| TASK BRIEF |
Print the material below exactly as it stands, please, from its first line to the line holding "W pracy wykorzystałam", with no pictures.

| RAW DATA |
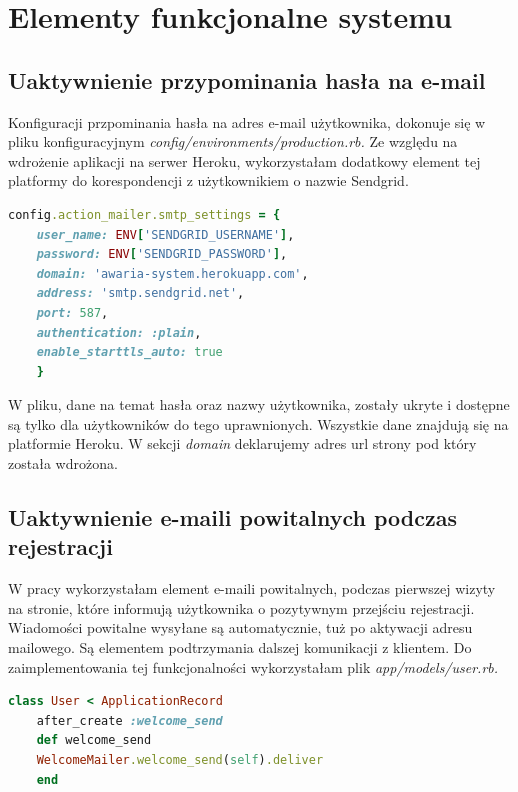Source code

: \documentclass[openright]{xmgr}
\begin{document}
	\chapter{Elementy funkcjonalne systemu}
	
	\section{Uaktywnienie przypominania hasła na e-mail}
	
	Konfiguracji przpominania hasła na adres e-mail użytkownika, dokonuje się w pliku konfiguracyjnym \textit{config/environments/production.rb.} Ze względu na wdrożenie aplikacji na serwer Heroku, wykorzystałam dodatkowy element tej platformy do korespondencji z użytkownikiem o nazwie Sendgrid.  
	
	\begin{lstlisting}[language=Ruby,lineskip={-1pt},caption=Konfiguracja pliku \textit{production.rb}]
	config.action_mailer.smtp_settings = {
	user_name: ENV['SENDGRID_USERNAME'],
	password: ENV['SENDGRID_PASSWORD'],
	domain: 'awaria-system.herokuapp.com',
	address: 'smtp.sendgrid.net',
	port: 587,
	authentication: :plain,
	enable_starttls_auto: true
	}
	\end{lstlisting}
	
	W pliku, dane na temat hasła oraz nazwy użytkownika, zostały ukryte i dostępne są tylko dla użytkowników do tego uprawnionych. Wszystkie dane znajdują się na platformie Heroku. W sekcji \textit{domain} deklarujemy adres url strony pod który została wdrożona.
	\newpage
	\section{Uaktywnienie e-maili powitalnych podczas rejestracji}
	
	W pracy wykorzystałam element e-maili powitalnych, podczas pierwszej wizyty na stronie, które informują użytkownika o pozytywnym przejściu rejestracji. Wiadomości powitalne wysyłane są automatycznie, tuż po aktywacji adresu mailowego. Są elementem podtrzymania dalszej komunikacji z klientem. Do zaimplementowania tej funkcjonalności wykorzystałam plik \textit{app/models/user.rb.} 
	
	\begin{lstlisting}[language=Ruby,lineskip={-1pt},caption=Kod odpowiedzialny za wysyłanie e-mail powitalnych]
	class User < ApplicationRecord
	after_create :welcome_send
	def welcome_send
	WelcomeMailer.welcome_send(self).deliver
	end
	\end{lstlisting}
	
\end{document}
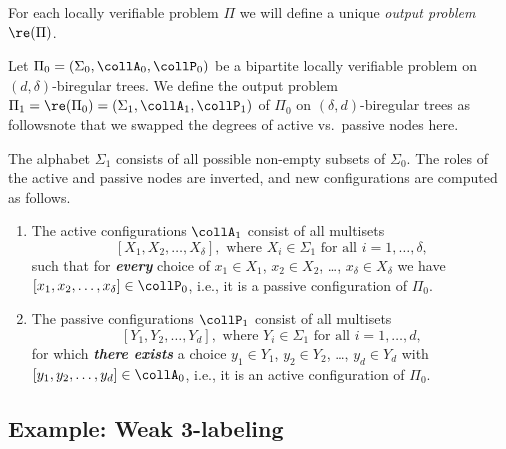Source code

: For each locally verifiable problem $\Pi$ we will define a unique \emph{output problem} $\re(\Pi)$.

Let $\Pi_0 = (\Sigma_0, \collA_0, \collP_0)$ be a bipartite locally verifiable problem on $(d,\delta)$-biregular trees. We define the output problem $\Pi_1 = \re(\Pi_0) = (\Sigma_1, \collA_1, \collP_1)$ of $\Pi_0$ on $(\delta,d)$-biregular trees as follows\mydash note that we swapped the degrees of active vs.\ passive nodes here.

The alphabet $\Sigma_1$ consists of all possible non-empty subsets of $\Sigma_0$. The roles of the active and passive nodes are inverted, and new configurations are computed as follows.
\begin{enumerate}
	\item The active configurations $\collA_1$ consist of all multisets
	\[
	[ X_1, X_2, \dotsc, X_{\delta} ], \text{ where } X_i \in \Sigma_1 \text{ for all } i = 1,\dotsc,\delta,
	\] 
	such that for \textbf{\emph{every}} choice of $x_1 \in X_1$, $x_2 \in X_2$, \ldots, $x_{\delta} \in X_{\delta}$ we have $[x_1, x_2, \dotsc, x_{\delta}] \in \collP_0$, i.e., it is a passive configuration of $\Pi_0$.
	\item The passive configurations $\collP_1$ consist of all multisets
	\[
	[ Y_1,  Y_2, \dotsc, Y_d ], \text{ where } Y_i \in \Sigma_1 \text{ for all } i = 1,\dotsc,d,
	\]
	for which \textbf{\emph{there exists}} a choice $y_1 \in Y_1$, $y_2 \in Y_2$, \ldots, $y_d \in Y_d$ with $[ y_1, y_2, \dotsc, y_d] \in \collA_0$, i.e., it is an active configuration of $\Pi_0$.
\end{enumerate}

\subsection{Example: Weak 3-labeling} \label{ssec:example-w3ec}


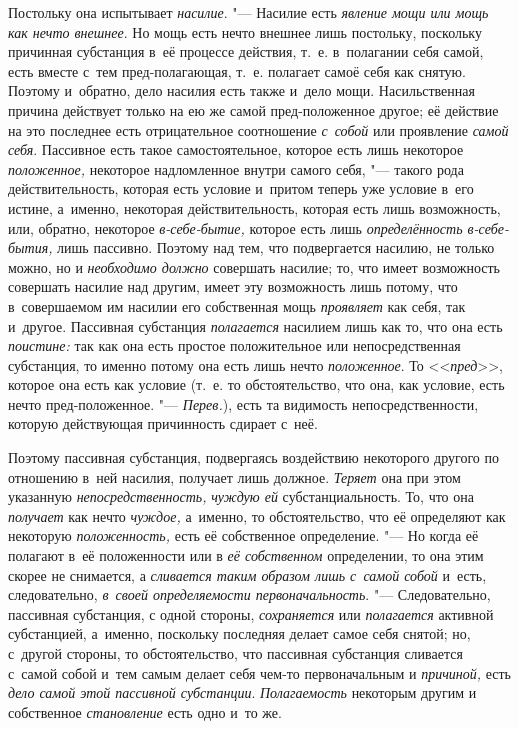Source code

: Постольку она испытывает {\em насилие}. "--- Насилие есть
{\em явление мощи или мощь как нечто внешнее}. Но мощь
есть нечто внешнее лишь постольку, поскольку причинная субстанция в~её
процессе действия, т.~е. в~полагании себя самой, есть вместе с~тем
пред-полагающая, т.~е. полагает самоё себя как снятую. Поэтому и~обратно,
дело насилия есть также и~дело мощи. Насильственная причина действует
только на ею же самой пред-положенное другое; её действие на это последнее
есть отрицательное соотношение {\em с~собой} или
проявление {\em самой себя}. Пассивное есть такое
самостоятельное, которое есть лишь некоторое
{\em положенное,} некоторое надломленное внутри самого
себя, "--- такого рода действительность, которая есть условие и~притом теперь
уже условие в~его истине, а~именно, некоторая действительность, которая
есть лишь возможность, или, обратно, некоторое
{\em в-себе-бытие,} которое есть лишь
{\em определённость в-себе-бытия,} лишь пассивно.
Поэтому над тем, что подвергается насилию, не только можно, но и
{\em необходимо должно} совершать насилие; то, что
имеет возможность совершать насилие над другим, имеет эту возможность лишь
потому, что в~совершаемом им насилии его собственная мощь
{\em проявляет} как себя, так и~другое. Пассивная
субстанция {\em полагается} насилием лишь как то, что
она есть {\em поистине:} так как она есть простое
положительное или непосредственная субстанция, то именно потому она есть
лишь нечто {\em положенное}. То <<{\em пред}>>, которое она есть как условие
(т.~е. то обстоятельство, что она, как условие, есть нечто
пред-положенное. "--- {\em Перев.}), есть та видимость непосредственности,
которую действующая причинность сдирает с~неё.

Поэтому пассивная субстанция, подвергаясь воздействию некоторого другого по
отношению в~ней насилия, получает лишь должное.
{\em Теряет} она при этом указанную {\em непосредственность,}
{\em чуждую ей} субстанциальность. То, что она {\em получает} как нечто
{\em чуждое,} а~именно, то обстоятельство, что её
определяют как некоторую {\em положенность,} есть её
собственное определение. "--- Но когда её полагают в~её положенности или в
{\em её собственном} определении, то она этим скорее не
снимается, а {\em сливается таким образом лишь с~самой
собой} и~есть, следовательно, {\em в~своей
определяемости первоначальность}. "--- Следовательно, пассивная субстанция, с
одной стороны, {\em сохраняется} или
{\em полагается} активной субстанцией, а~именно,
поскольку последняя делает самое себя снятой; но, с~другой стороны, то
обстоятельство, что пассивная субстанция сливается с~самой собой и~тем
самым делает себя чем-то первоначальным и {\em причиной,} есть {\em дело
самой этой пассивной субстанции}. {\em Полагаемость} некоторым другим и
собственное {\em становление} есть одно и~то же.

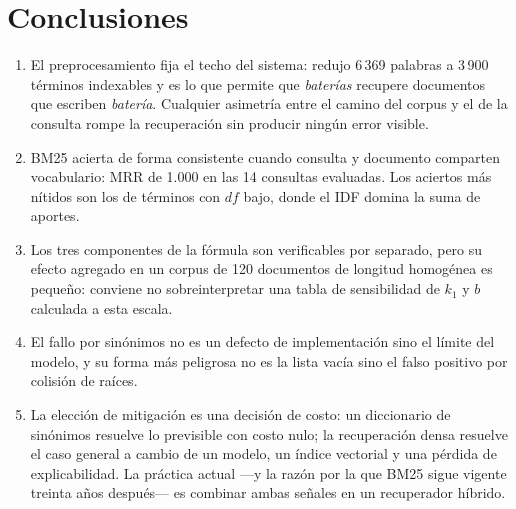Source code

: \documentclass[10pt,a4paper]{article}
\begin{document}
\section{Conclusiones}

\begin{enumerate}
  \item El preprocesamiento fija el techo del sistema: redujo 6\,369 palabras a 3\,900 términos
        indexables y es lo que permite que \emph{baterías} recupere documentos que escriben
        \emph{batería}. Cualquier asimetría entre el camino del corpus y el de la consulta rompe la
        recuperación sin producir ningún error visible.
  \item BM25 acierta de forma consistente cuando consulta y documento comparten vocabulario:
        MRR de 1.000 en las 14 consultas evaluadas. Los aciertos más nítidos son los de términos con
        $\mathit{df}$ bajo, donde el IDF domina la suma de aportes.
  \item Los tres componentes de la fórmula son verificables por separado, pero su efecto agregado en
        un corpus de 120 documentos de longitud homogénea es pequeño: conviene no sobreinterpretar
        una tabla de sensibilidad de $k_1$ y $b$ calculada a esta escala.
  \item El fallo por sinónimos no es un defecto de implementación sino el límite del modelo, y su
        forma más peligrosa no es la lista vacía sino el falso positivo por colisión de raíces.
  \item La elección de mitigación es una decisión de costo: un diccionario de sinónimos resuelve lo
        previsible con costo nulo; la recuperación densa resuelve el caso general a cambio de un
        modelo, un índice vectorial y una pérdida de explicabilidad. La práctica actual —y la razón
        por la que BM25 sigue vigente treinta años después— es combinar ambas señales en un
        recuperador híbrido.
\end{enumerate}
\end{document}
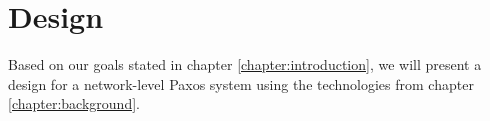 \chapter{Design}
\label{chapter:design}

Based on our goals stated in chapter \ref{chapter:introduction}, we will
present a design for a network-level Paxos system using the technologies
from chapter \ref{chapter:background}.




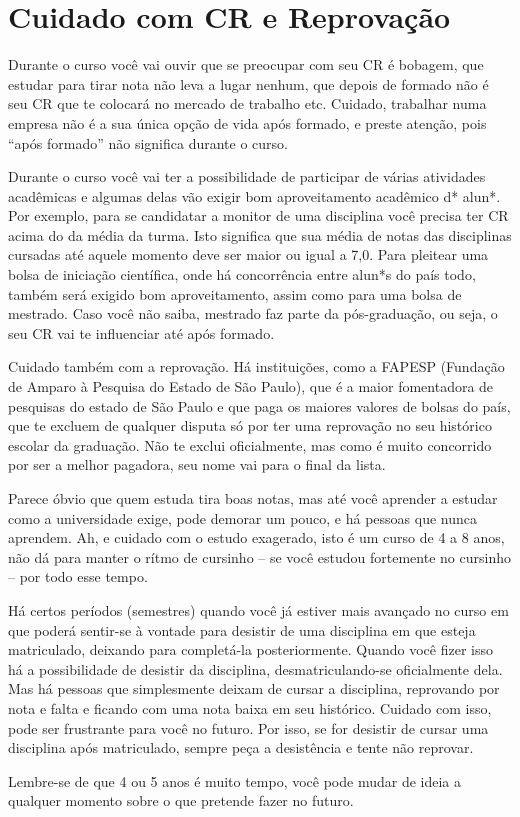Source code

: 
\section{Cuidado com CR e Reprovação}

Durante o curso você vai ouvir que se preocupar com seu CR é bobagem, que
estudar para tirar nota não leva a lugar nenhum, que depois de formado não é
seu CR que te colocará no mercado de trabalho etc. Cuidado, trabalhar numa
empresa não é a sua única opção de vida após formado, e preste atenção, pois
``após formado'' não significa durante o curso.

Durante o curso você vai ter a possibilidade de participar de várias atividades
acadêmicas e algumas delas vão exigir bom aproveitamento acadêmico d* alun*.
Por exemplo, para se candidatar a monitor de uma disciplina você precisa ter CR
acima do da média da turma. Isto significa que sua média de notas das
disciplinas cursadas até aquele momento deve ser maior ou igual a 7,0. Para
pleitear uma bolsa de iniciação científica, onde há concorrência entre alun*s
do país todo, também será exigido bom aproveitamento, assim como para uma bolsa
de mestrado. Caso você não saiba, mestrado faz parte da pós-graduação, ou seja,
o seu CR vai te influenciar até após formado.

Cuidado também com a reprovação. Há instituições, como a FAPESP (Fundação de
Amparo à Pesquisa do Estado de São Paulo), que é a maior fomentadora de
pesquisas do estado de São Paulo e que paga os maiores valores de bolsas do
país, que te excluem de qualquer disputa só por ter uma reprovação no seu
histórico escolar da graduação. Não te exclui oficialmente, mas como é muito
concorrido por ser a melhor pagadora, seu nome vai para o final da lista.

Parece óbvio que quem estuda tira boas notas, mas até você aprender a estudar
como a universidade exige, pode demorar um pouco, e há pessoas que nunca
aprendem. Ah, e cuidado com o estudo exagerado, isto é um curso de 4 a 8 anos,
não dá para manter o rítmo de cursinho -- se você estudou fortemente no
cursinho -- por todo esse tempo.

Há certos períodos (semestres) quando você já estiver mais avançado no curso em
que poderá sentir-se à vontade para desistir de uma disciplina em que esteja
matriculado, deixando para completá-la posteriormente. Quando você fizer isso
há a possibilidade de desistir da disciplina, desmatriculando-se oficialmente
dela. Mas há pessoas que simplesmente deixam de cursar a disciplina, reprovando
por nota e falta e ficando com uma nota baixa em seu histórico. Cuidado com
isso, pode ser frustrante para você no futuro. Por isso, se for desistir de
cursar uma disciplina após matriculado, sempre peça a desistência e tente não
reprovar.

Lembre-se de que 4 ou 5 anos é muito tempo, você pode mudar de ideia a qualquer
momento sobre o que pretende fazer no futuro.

| EXERCISE SOLUTION |
Source code

: \documentclass[openright]{xmgr}
\begin{document}
	\chapter{Elementy funkcjonalne systemu}
	
	\section{Uaktywnienie przypominania hasła na e-mail}
	
	Konfiguracji przpominania hasła na adres e-mail użytkownika, dokonuje się w pliku konfiguracyjnym \textit{config/environments/production.rb.} Ze względu na wdrożenie aplikacji na serwer Heroku, wykorzystałam dodatkowy element tej platformy do korespondencji z użytkownikiem o nazwie Sendgrid.  
	
	\begin{lstlisting}[language=Ruby,lineskip={-1pt},caption=Konfiguracja pliku \textit{production.rb}]
	config.action_mailer.smtp_settings = {
	user_name: ENV['SENDGRID_USERNAME'],
	password: ENV['SENDGRID_PASSWORD'],
	domain: 'awaria-system.herokuapp.com',
	address: 'smtp.sendgrid.net',
	port: 587,
	authentication: :plain,
	enable_starttls_auto: true
	}
	\end{lstlisting}
	
	W pliku, dane na temat hasła oraz nazwy użytkownika, zostały ukryte i dostępne są tylko dla użytkowników do tego uprawnionych. Wszystkie dane znajdują się na platformie Heroku. W sekcji \textit{domain} deklarujemy adres url strony pod który została wdrożona.
	\newpage
	\section{Uaktywnienie e-maili powitalnych podczas rejestracji}
	
	W pracy wykorzystałam element e-maili powitalnych, podczas pierwszej wizyty na stronie, które informują użytkownika o pozytywnym przejściu rejestracji. Wiadomości powitalne wysyłane są automatycznie, tuż po aktywacji adresu mailowego. Są elementem podtrzymania dalszej komunikacji z klientem. Do zaimplementowania tej funkcjonalności wykorzystałam plik \textit{app/models/user.rb.} 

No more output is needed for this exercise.